Delivering the ' Big Society '
- Published on Wednesday, 28 July 2010 01:00
- Written by Sean Brennan
Most worryingly some people, who have grown up in a time of ever growing centralisation and growth, are astonished at the idea that the state might do less and they might do more.
But as the leader of a council that is to be London’s test bed for the Big Society, I would say the announcement is a cause for real optimism. We mustn’t prematurely write the Big Society off as another feel good sentiment or big government by another name.
In Sutton we have long held the view that it’s the man and woman on the street who need the freedom and power to help themselves and their communities. Because of this we have managed to preserve a good old fashioned sense of community.
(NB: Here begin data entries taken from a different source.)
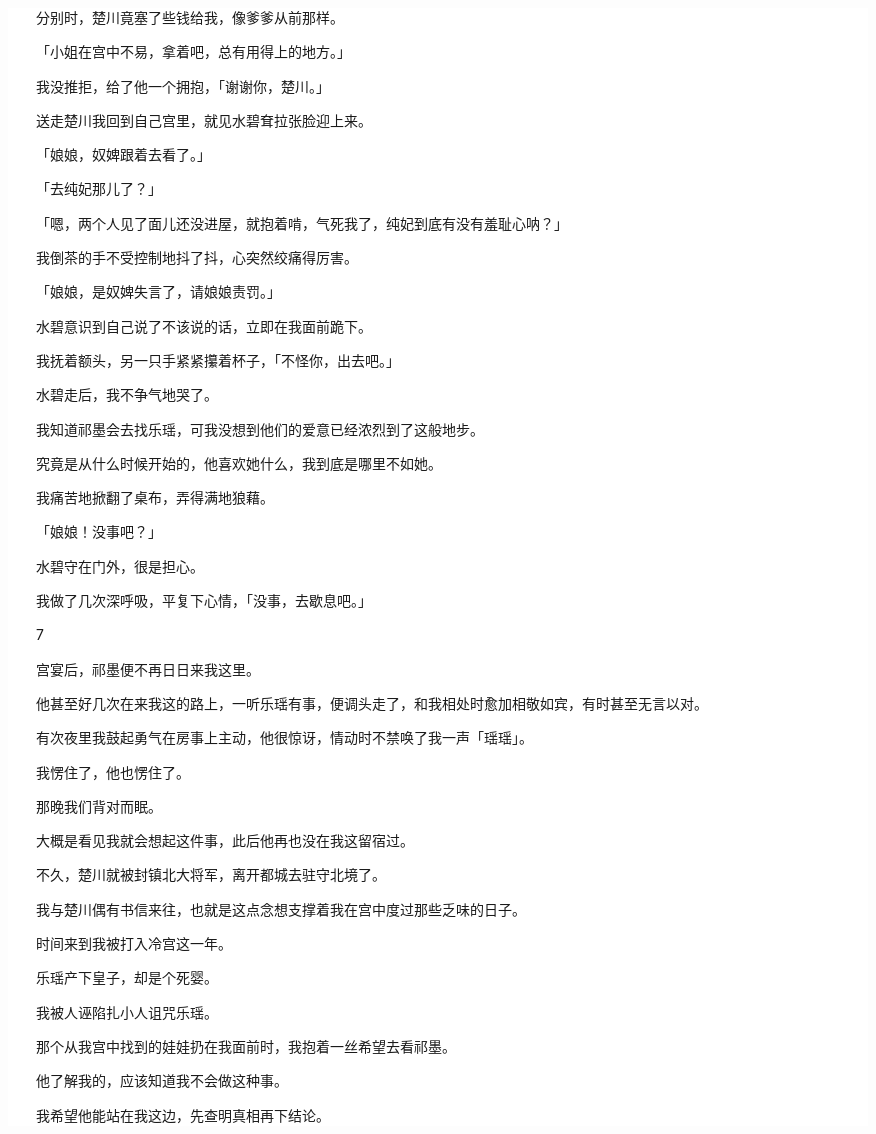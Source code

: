 &emsp;&emsp;分别时，楚川竟塞了些钱给我，像爹爹从前那样。  
  
&emsp;&emsp;「小姐在宫中不易，拿着吧，总有用得上的地方。」  
  
&emsp;&emsp;我没推拒，给了他一个拥抱，「谢谢你，楚川。」  
  
&emsp;&emsp;送走楚川我回到自己宫里，就见水碧耷拉张脸迎上来。  
  
&emsp;&emsp;「娘娘，奴婢跟着去看了。」  
  
&emsp;&emsp;「去纯妃那儿了？」  
  
&emsp;&emsp;「嗯，两个人见了面儿还没进屋，就抱着啃，气死我了，纯妃到底有没有羞耻心呐？」  
  
&emsp;&emsp;我倒茶的手不受控制地抖了抖，心突然绞痛得厉害。  
  
&emsp;&emsp;「娘娘，是奴婢失言了，请娘娘责罚。」  
  
&emsp;&emsp;水碧意识到自己说了不该说的话，立即在我面前跪下。  
  
&emsp;&emsp;我抚着额头，另一只手紧紧攥着杯子，「不怪你，出去吧。」  
  
&emsp;&emsp;水碧走后，我不争气地哭了。  
  
&emsp;&emsp;我知道祁墨会去找乐瑶，可我没想到他们的爱意已经浓烈到了这般地步。  
  
&emsp;&emsp;究竟是从什么时候开始的，他喜欢她什么，我到底是哪里不如她。  
  
&emsp;&emsp;我痛苦地掀翻了桌布，弄得满地狼藉。  
  
&emsp;&emsp;「娘娘！没事吧？」  
  
&emsp;&emsp;水碧守在门外，很是担心。  
  
&emsp;&emsp;我做了几次深呼吸，平复下心情，「没事，去歇息吧。」  
  
&emsp;&emsp;7  
  
&emsp;&emsp;宫宴后，祁墨便不再日日来我这里。  
  
&emsp;&emsp;他甚至好几次在来我这的路上，一听乐瑶有事，便调头走了，和我相处时愈加相敬如宾，有时甚至无言以对。  
  
&emsp;&emsp;有次夜里我鼓起勇气在房事上主动，他很惊讶，情动时不禁唤了我一声「瑶瑶」。  
  
&emsp;&emsp;我愣住了，他也愣住了。  
  
&emsp;&emsp;那晚我们背对而眠。  
  
&emsp;&emsp;大概是看见我就会想起这件事，此后他再也没在我这留宿过。  
  
&emsp;&emsp;不久，楚川就被封镇北大将军，离开都城去驻守北境了。  
  
&emsp;&emsp;我与楚川偶有书信来往，也就是这点念想支撑着我在宫中度过那些乏味的日子。  
  
&emsp;&emsp;时间来到我被打入冷宫这一年。  
  
&emsp;&emsp;乐瑶产下皇子，却是个死婴。  
  
&emsp;&emsp;我被人诬陷扎小人诅咒乐瑶。  
  
&emsp;&emsp;那个从我宫中找到的娃娃扔在我面前时，我抱着一丝希望去看祁墨。  
  
&emsp;&emsp;他了解我的，应该知道我不会做这种事。  
  
&emsp;&emsp;我希望他能站在我这边，先查明真相再下结论。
Sutton is brimming with clubs and societies and we have a very active voluntary sector.
For years we’ve been encouraging unfashionable community activism through projects like Smarter Travel Sutton, the Hackbridge sustainable community, the Sutton Life Centre and our Take Part Take Pride community season.
To bring the Big Society to life we won’t be expecting massive new investment, nor will we wait for an army of advisers to be parachuted in from government departments. We all know the resources simply aren’t there.
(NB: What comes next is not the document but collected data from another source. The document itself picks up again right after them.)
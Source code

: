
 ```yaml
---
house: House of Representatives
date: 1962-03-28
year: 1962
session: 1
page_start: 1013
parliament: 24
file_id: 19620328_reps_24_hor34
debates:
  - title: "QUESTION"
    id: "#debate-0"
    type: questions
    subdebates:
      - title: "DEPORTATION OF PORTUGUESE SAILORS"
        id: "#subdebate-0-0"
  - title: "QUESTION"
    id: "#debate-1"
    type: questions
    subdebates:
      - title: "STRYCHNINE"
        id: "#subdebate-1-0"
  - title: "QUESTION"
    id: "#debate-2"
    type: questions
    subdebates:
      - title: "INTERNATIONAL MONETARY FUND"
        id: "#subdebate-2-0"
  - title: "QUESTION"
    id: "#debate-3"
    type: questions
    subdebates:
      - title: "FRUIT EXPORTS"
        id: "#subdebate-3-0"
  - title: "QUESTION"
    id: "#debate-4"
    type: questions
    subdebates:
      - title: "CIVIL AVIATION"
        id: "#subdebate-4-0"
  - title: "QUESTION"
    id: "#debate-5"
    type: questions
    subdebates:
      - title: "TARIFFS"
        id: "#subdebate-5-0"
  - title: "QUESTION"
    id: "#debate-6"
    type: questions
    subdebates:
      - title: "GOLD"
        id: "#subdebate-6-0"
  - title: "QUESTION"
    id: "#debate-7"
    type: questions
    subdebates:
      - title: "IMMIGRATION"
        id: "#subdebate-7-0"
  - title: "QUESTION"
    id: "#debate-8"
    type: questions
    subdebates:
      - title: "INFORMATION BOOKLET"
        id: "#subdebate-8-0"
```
Instead the coalition government has asked us a simple question; what rules need to change so that we can make it easier for people to make a difference? They have given a firm commitment to address the answers.
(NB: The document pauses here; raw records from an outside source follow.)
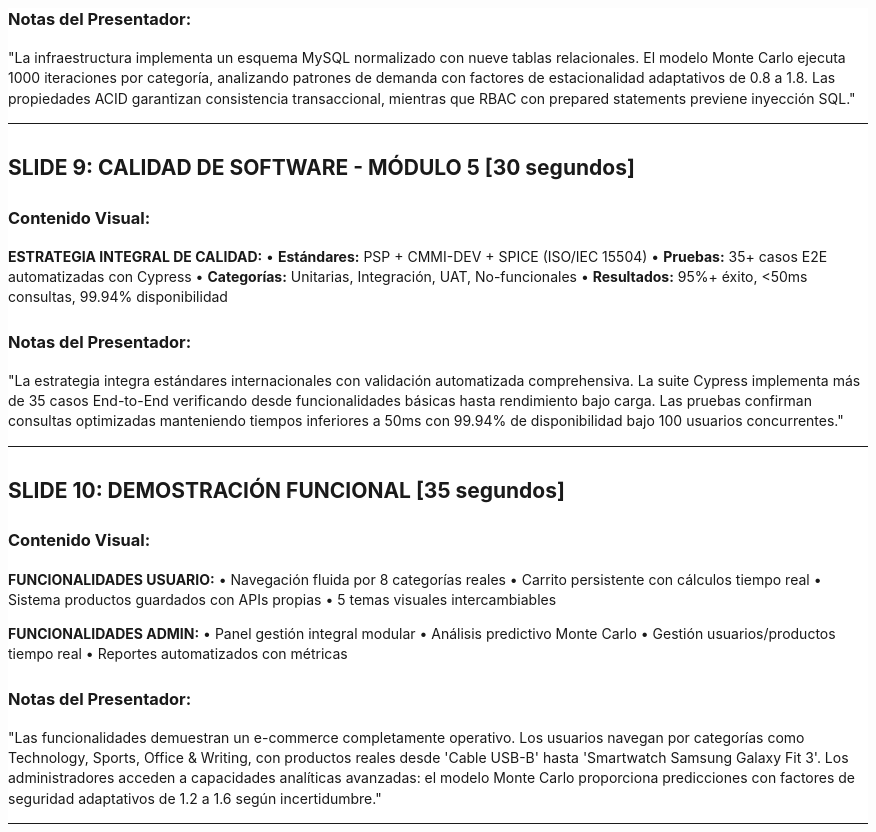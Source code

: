 ### Notas del Presentador:
"La infraestructura implementa un esquema MySQL normalizado con nueve tablas relacionales. El modelo Monte Carlo ejecuta 1000 iteraciones por categoría, analizando patrones de demanda con factores de estacionalidad adaptativos de 0.8 a 1.8. Las propiedades ACID garantizan consistencia transaccional, mientras que RBAC con prepared statements previene inyección SQL."

---

## **SLIDE 9: CALIDAD DE SOFTWARE - MÓDULO 5 [30 segundos]**

### Contenido Visual:
**ESTRATEGIA INTEGRAL DE CALIDAD:**
• **Estándares:** PSP + CMMI-DEV + SPICE (ISO/IEC 15504)
• **Pruebas:** 35+ casos E2E automatizadas con Cypress
• **Categorías:** Unitarias, Integración, UAT, No-funcionales
• **Resultados:** 95%+ éxito, <50ms consultas, 99.94% disponibilidad

### Notas del Presentador:
"La estrategia integra estándares internacionales con validación automatizada comprehensiva. La suite Cypress implementa más de 35 casos End-to-End verificando desde funcionalidades básicas hasta rendimiento bajo carga. Las pruebas confirman consultas optimizadas manteniendo tiempos inferiores a 50ms con 99.94% de disponibilidad bajo 100 usuarios concurrentes."

---

## **SLIDE 10: DEMOSTRACIÓN FUNCIONAL [35 segundos]**

### Contenido Visual:
**FUNCIONALIDADES USUARIO:**
• Navegación fluida por 8 categorías reales
• Carrito persistente con cálculos tiempo real
• Sistema productos guardados con APIs propias
• 5 temas visuales intercambiables

**FUNCIONALIDADES ADMIN:**
• Panel gestión integral modular
• Análisis predictivo Monte Carlo
• Gestión usuarios/productos tiempo real
• Reportes automatizados con métricas

### Notas del Presentador:
"Las funcionalidades demuestran un e-commerce completamente operativo. Los usuarios navegan por categorías como Technology, Sports, Office & Writing, con productos reales desde 'Cable USB-B' hasta 'Smartwatch Samsung Galaxy Fit 3'. Los administradores acceden a capacidades analíticas avanzadas: el modelo Monte Carlo proporciona predicciones con factores de seguridad adaptativos de 1.2 a 1.6 según incertidumbre."

---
So we will be talking to our community to agree which bureaucratic barriers should be dismantled to release a surge of groups and individuals willing to step forward and do the achingly practical things that build a stronger everyday society.
The first things we will look at are how government can give people more influence on local transport decisions, train a new generation of young community organisers, give communities the power to green their neighbourhoods and give people a greater say in local health provision.
This is just the beginning, but it marks an important cultural shift in which we can all take part. Together we can put more power and decision making in the hands of local people.
We can encourage people to volunteer, the voluntary sector can be paid to run certain services, businesses can be much more involved in their local community. We can reduce the cost of expensive services and we can stimulate greater public sector entrepreneurialism.
As momentum gathers we should then revisit the best of the dormant Sustainable Communities Act ideas and look at how communities can raise and spend money locally.
In the meantime we can all do our bit to make this work. We can enable people to be participants in public services, rather than consumers of them by helping to remove government red tape and by making it much easier to get involved.